Where does the string "並將位元組陣列傳遞為引數" occur in the entries below? Copy every line where it does.

Segment Open

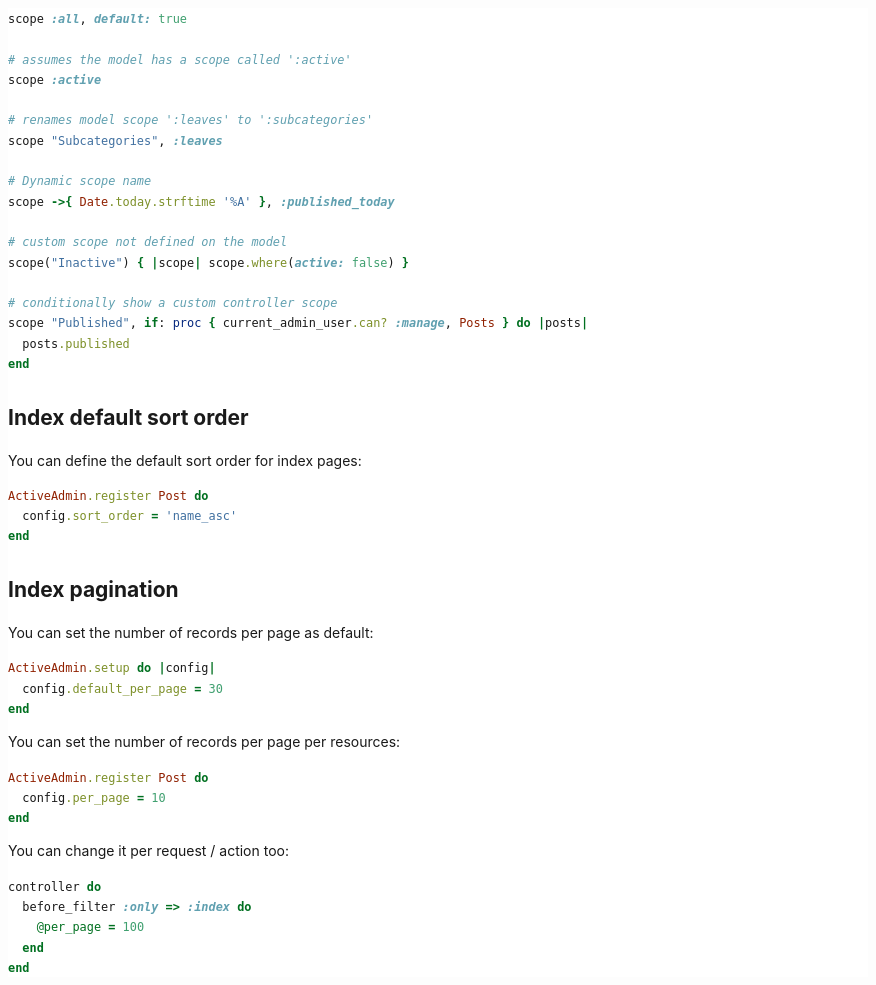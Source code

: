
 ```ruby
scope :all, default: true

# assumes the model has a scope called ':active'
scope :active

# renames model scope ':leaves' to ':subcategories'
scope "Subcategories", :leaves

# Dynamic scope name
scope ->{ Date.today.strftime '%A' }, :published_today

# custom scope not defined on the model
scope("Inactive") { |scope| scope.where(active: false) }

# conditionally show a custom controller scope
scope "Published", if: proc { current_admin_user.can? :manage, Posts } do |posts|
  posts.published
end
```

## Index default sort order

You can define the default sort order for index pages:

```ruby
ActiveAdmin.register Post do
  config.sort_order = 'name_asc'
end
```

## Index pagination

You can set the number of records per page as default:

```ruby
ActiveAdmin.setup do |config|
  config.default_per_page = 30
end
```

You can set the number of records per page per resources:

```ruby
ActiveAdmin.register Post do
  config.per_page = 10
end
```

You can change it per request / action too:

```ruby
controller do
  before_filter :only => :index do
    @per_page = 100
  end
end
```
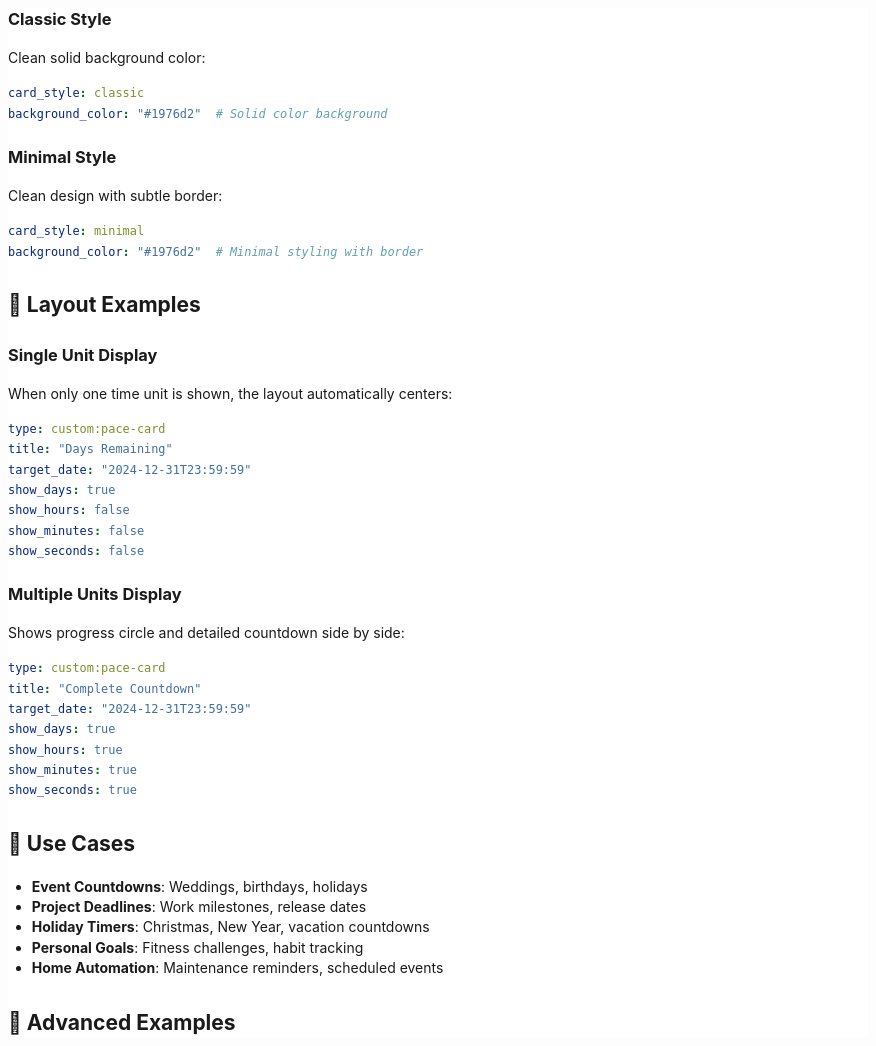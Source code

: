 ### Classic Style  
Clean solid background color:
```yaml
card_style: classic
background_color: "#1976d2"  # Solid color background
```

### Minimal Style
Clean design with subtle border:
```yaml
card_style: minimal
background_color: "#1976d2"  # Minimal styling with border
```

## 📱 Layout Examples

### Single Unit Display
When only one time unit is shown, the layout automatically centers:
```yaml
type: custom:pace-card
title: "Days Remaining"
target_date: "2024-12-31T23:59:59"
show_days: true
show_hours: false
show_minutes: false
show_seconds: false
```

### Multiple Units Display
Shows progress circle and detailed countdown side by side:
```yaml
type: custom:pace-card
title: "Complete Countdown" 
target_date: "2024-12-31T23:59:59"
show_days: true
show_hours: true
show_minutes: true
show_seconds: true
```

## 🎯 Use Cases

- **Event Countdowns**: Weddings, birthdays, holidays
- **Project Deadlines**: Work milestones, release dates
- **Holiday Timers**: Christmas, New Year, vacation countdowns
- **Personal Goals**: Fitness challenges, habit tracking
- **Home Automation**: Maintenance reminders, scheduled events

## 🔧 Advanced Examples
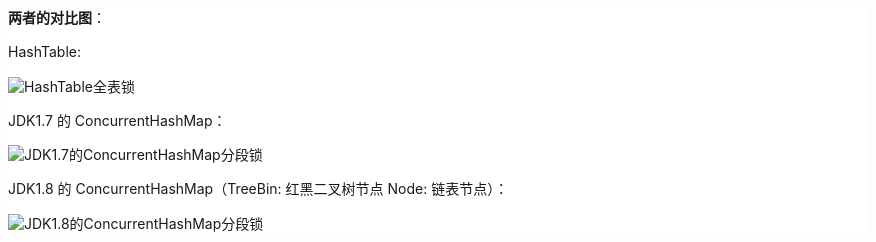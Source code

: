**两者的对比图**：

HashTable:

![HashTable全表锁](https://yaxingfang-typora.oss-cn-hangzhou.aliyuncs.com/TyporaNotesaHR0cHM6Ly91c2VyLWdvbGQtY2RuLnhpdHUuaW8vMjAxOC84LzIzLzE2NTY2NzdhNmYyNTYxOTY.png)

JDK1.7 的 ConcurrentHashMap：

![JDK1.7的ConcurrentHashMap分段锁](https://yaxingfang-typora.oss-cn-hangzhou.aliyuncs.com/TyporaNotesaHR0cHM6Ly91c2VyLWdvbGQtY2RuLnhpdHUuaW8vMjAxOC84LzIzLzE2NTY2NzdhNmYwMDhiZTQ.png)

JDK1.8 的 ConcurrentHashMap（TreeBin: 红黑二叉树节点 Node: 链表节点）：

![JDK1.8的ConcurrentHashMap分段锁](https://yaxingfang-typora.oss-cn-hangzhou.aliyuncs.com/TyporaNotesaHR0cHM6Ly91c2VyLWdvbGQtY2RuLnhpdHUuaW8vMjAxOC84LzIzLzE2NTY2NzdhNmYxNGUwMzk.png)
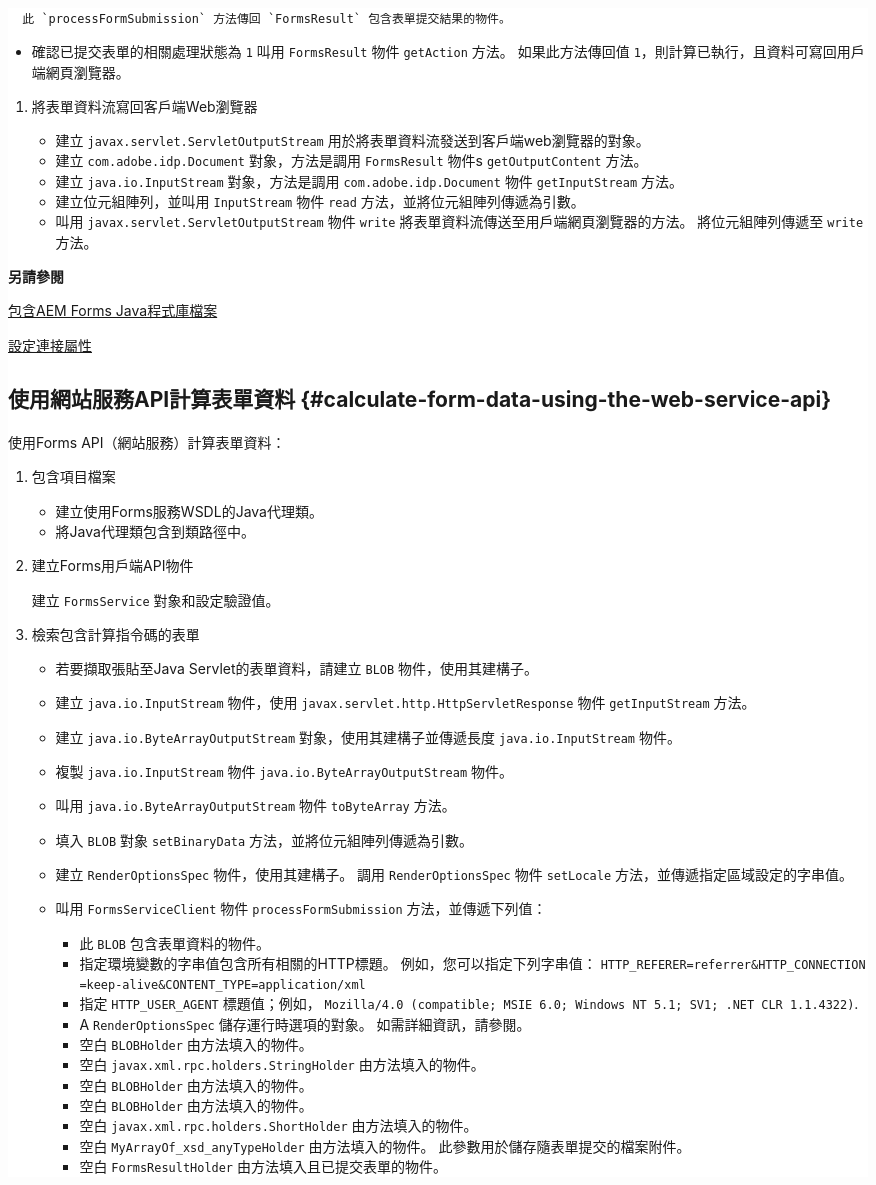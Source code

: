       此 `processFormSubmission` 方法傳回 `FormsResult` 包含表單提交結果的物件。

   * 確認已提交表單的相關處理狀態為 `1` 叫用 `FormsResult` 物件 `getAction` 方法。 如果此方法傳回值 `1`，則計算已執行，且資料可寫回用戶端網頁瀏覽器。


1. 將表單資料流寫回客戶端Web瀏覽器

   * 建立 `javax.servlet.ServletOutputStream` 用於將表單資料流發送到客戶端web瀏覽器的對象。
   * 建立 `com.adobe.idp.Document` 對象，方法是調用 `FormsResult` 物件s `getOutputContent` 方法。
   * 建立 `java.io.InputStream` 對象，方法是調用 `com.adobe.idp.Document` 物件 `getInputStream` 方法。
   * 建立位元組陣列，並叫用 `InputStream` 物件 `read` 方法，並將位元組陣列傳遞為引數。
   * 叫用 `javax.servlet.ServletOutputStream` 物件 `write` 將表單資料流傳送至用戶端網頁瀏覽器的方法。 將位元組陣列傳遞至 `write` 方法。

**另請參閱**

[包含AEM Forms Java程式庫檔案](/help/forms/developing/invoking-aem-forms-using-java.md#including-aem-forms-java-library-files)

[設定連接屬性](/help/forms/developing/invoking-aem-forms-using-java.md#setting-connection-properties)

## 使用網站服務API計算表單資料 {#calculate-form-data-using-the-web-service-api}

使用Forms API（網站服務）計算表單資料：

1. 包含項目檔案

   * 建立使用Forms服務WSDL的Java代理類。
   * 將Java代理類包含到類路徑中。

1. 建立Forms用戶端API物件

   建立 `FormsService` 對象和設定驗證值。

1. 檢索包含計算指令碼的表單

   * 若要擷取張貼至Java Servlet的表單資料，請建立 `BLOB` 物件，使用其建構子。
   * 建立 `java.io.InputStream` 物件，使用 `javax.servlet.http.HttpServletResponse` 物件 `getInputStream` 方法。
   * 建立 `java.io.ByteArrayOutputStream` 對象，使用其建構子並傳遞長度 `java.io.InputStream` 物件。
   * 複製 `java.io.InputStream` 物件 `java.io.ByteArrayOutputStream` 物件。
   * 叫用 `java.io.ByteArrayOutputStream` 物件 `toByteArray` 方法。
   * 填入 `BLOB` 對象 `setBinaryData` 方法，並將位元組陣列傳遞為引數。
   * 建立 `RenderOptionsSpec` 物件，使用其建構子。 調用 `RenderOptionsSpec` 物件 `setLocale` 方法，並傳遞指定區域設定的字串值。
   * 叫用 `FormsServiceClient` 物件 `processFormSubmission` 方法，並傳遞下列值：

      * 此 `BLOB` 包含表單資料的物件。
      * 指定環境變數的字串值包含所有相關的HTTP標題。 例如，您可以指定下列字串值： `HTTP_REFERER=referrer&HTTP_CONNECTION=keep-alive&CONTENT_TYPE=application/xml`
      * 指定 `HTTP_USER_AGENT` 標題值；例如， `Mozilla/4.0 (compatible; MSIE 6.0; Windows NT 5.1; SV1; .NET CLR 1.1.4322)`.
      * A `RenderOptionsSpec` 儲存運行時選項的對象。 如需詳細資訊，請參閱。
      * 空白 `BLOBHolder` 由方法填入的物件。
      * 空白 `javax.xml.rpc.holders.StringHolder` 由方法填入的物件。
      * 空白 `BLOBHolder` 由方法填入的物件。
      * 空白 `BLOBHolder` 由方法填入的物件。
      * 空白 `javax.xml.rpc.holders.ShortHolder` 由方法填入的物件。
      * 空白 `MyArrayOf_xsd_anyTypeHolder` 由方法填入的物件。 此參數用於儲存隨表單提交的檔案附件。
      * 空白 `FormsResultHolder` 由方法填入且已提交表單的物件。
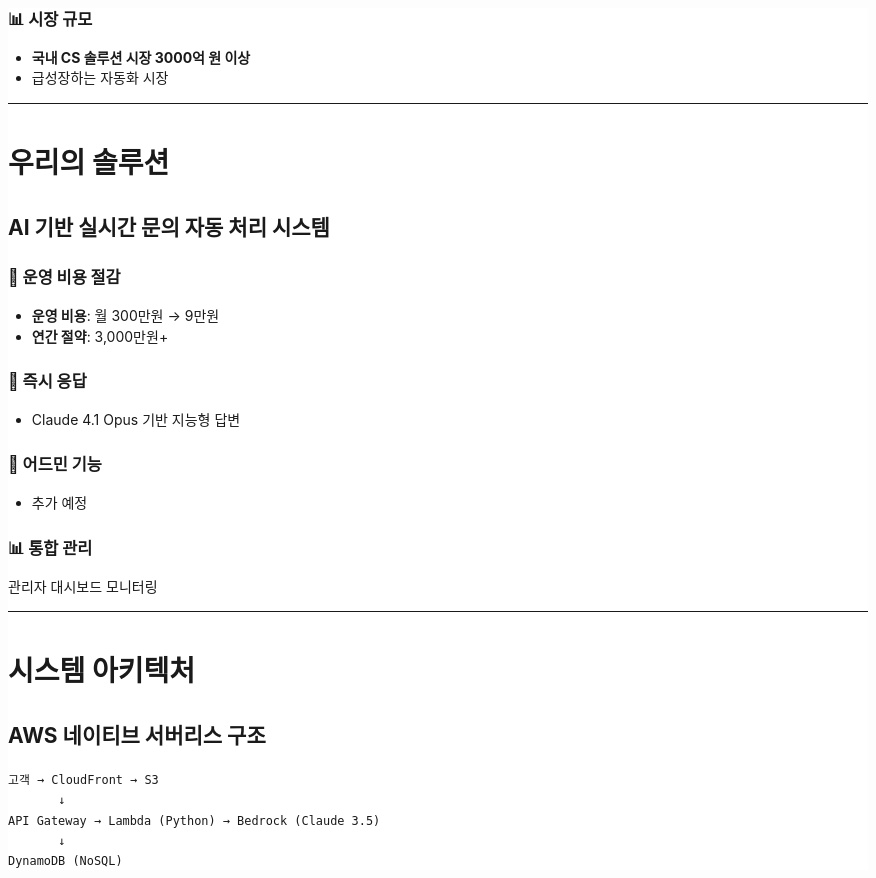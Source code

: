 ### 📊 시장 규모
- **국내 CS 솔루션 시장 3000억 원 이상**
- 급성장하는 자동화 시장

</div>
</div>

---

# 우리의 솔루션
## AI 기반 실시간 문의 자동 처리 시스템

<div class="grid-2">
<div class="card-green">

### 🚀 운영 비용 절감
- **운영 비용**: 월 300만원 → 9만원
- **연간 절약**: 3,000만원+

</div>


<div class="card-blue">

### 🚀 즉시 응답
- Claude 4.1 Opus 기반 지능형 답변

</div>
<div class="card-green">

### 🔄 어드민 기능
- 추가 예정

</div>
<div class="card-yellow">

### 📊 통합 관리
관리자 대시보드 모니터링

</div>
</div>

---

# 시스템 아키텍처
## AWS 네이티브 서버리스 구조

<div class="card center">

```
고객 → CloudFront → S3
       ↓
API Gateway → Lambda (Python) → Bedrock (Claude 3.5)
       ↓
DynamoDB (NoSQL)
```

Segment Closed

(RESPONSE):
   * 建立位元組陣列，並叫用 `InputStream` 物件 `read` 方法，並將位元組陣列傳遞為引數。
   * 填入 `BLOB` 對象 `setBinaryData` 方法，並將位元組陣列傳遞為引數。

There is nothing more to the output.